(WHAT IS EXPECTED): Using the data below, gather each line that includes the word "anlaşmaya".

START RECORD EXCERPTS

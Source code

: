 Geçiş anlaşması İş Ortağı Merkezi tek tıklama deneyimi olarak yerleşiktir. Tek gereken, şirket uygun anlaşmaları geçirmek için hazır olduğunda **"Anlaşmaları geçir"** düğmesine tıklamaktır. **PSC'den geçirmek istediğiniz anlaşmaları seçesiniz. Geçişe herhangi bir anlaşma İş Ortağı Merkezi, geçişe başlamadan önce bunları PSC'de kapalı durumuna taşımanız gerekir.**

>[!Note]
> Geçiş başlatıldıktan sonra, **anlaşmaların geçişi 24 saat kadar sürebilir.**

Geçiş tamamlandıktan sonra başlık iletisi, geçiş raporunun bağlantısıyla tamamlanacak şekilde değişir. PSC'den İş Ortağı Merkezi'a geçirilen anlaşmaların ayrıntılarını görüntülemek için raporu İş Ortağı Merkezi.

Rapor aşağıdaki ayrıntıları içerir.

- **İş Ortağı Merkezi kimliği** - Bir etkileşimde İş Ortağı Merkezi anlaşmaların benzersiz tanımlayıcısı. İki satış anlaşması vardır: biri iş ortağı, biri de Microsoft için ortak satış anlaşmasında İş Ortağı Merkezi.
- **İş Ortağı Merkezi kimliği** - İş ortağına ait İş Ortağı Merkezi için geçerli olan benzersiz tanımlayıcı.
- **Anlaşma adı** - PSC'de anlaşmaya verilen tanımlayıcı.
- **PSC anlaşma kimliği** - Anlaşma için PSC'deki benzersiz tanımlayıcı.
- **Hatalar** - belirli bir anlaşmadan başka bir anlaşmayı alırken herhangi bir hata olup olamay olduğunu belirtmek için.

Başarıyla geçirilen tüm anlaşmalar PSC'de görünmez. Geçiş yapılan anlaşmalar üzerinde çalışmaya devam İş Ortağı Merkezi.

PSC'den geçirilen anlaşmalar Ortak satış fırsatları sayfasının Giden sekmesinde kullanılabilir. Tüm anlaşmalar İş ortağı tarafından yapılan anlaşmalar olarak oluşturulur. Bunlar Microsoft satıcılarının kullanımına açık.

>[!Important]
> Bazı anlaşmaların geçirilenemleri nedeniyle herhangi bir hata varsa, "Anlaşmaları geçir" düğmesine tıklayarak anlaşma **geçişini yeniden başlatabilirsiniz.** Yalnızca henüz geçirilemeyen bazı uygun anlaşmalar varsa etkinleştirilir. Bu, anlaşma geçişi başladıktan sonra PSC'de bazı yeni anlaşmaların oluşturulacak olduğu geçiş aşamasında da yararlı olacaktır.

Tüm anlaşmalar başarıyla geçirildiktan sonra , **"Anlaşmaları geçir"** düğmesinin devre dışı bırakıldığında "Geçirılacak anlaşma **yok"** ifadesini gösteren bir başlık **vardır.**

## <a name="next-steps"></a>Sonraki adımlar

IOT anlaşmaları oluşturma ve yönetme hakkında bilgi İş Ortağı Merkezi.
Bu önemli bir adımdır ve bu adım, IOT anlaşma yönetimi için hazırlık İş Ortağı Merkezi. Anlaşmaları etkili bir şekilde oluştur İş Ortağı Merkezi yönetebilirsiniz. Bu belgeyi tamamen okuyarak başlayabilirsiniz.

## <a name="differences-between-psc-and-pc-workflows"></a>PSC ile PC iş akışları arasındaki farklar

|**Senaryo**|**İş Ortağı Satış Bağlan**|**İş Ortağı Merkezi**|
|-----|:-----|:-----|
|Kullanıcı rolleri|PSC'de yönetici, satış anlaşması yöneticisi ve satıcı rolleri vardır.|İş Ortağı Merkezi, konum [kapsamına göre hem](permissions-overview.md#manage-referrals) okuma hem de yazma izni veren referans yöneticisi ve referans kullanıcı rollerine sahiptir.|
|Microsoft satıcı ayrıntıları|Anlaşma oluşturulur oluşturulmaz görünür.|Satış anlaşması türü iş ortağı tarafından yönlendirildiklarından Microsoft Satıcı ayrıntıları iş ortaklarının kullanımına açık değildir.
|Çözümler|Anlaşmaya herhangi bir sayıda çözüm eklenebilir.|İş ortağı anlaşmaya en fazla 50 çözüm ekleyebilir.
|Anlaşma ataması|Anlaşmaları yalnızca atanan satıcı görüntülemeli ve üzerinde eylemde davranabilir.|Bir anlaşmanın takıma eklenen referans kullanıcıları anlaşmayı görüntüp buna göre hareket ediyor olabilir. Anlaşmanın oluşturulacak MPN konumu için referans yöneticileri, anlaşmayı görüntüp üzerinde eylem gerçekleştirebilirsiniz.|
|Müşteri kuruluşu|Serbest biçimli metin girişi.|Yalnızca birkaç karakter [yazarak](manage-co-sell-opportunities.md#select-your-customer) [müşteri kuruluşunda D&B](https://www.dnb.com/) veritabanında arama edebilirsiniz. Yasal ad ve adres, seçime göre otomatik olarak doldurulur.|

END RECORD EXCERPTS

(ANSWER TO THE PROBLEM):
- **Anlaşma adı** - PSC'de anlaşmaya verilen tanımlayıcı.
|Çözümler|Anlaşmaya herhangi bir sayıda çözüm eklenebilir.|İş ortağı anlaşmaya en fazla 50 çözüm ekleyebilir.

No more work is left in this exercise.